• Records to process:
[Start of Attachment]

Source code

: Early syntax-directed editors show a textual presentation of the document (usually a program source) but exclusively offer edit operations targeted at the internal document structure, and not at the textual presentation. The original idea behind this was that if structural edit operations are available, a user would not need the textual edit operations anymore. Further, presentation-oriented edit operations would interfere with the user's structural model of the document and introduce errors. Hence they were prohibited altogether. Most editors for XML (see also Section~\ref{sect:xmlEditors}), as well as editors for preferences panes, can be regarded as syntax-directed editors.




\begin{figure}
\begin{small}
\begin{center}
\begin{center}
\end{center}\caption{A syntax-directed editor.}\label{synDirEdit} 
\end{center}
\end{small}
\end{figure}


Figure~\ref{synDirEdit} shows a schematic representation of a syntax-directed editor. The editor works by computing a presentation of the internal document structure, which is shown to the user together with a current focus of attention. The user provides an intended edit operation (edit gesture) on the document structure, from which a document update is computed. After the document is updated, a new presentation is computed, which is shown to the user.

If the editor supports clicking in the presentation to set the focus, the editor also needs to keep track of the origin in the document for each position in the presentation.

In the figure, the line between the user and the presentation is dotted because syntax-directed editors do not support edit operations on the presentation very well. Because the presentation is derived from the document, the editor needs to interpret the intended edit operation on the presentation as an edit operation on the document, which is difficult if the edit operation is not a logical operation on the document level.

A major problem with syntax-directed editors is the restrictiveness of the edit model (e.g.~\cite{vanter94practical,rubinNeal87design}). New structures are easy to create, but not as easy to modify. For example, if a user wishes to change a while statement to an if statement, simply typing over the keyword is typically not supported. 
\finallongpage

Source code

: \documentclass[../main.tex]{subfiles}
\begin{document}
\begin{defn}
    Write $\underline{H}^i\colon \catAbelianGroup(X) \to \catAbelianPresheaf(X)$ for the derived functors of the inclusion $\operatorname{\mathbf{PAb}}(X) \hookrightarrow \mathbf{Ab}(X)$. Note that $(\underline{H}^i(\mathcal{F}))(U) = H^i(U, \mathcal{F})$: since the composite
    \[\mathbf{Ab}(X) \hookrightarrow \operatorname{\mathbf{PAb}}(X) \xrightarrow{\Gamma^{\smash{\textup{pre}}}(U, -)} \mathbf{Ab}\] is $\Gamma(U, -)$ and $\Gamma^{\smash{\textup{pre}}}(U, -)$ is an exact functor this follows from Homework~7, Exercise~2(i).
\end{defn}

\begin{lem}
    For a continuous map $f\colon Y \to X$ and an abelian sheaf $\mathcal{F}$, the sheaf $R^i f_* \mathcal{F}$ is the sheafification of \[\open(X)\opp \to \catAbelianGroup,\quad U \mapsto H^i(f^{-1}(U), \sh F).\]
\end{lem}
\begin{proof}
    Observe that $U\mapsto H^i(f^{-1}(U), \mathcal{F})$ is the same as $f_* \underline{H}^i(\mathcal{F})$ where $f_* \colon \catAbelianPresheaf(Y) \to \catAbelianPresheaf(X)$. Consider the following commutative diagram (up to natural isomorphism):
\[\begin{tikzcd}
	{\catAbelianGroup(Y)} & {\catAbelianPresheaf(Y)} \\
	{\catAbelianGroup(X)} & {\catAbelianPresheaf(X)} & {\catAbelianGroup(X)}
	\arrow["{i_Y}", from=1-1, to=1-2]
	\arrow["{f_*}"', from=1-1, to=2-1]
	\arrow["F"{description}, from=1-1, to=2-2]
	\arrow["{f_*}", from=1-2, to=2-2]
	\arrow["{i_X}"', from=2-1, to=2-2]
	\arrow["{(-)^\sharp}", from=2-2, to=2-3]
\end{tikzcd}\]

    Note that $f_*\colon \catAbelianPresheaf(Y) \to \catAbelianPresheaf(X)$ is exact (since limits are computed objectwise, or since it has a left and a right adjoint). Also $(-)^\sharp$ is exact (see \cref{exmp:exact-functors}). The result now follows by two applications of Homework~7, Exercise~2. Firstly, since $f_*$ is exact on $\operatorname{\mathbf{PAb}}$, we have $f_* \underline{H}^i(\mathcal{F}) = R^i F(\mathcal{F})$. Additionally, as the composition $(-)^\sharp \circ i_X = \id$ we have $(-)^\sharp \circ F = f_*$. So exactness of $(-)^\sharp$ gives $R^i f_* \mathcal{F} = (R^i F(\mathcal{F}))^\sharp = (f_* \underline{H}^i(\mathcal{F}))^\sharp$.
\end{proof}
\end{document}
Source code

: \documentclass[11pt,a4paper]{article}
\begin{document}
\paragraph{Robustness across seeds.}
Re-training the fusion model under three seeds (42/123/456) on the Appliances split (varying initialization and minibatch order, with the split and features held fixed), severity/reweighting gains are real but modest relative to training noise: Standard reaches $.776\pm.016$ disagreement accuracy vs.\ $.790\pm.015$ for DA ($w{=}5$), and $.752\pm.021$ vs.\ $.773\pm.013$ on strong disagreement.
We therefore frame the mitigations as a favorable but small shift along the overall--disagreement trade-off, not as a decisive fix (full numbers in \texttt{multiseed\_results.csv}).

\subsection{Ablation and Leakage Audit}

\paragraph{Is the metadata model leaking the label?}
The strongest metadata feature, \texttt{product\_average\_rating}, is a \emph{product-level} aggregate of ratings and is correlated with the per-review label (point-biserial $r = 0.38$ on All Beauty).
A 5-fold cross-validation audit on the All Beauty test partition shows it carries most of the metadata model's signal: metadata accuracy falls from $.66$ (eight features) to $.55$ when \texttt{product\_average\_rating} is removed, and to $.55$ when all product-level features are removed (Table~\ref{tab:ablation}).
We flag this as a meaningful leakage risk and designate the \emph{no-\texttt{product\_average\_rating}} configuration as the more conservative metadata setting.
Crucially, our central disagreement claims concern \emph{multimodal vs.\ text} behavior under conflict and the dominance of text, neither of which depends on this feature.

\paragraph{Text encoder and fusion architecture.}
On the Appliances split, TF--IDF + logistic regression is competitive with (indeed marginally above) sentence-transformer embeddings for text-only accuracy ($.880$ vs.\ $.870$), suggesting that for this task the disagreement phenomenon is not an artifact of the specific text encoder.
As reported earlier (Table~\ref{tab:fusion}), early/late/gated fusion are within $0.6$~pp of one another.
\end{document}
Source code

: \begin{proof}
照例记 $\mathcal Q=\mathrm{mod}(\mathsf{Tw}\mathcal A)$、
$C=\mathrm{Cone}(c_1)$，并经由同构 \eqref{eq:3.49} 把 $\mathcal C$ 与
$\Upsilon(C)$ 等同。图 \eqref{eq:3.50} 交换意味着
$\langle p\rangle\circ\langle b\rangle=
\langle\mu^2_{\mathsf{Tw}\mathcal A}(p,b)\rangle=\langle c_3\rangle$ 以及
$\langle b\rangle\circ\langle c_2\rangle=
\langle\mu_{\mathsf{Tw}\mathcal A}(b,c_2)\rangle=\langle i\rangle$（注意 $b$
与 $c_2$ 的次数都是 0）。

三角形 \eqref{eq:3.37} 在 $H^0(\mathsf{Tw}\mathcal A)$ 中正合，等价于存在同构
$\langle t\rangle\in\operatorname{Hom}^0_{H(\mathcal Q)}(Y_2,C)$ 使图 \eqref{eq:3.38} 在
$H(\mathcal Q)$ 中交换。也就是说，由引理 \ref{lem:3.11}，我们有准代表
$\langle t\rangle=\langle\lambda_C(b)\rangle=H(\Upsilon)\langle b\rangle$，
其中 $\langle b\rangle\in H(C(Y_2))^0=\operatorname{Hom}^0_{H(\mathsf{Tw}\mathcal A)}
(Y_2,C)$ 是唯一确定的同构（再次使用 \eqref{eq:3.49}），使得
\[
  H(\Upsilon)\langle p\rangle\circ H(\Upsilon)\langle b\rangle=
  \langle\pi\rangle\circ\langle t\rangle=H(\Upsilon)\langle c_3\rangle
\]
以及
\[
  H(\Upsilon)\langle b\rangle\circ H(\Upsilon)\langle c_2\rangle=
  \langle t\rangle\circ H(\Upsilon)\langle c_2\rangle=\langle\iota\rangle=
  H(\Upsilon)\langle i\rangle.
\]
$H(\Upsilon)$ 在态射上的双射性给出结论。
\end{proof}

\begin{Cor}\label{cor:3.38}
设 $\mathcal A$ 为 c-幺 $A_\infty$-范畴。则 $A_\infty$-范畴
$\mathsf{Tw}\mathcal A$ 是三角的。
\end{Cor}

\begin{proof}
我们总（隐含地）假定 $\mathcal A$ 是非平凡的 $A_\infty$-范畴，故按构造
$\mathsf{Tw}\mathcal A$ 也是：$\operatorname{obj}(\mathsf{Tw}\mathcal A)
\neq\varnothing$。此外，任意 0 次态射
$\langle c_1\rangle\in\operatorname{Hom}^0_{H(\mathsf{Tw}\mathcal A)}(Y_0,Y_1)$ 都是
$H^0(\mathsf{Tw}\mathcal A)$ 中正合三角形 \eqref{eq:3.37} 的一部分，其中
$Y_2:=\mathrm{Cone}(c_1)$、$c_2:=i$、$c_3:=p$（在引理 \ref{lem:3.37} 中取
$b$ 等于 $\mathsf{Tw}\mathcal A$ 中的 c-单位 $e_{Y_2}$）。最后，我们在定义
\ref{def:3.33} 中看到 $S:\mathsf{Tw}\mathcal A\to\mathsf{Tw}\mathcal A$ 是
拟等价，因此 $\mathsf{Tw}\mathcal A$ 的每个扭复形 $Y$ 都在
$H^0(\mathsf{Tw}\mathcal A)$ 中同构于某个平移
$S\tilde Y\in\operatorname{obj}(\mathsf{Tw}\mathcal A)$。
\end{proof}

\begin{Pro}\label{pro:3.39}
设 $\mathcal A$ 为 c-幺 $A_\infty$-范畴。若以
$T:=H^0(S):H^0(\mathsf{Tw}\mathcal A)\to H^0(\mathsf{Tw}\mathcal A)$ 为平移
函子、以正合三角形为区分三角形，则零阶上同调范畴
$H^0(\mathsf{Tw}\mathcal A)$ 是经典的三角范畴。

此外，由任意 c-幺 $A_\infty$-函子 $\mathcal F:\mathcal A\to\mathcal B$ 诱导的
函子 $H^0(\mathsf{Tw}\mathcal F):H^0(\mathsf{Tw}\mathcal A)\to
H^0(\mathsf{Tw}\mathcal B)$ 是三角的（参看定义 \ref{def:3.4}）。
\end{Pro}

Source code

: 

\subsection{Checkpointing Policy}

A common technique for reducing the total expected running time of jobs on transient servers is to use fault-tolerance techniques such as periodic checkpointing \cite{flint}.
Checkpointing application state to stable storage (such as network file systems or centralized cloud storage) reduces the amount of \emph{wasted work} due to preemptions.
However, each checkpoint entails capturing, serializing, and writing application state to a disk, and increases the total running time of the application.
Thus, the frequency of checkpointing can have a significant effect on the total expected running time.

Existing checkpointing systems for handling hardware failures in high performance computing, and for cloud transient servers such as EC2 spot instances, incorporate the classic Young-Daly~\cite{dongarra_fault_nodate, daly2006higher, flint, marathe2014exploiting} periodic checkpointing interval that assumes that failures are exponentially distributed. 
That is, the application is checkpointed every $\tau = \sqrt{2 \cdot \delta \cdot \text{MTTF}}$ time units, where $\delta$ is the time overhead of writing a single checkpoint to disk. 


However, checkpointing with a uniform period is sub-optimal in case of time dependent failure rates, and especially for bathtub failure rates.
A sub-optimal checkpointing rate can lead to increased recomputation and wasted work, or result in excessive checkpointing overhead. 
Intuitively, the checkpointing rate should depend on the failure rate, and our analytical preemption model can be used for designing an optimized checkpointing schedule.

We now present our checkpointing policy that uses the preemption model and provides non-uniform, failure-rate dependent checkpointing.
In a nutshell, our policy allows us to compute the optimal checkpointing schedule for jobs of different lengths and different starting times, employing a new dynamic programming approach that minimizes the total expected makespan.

[End of Attachment]

• Work to be completed:
Up to and including the line that contains "If the editor", restate each line of the material above word for word, beginning with its first line.

• Response:
Source code

: Early syntax-directed editors show a textual presentation of the document (usually a program source) but exclusively offer edit operations targeted at the internal document structure, and not at the textual presentation. The original idea behind this was that if structural edit operations are available, a user would not need the textual edit operations anymore. Further, presentation-oriented edit operations would interfere with the user's structural model of the document and introduce errors. Hence they were prohibited altogether. Most editors for XML (see also Section~\ref{sect:xmlEditors}), as well as editors for preferences panes, can be regarded as syntax-directed editors.




\begin{figure}
\begin{small}
\begin{center}
\begin{center}
\end{center}\caption{A syntax-directed editor.}\label{synDirEdit} 
\end{center}
\end{small}
\end{figure}


Figure~\ref{synDirEdit} shows a schematic representation of a syntax-directed editor. The editor works by computing a presentation of the internal document structure, which is shown to the user together with a current focus of attention. The user provides an intended edit operation (edit gesture) on the document structure, from which a document update is computed. After the document is updated, a new presentation is computed, which is shown to the user.

If the editor supports clicking in the presentation to set the focus, the editor also needs to keep track of the origin in the document for each position in the presentation.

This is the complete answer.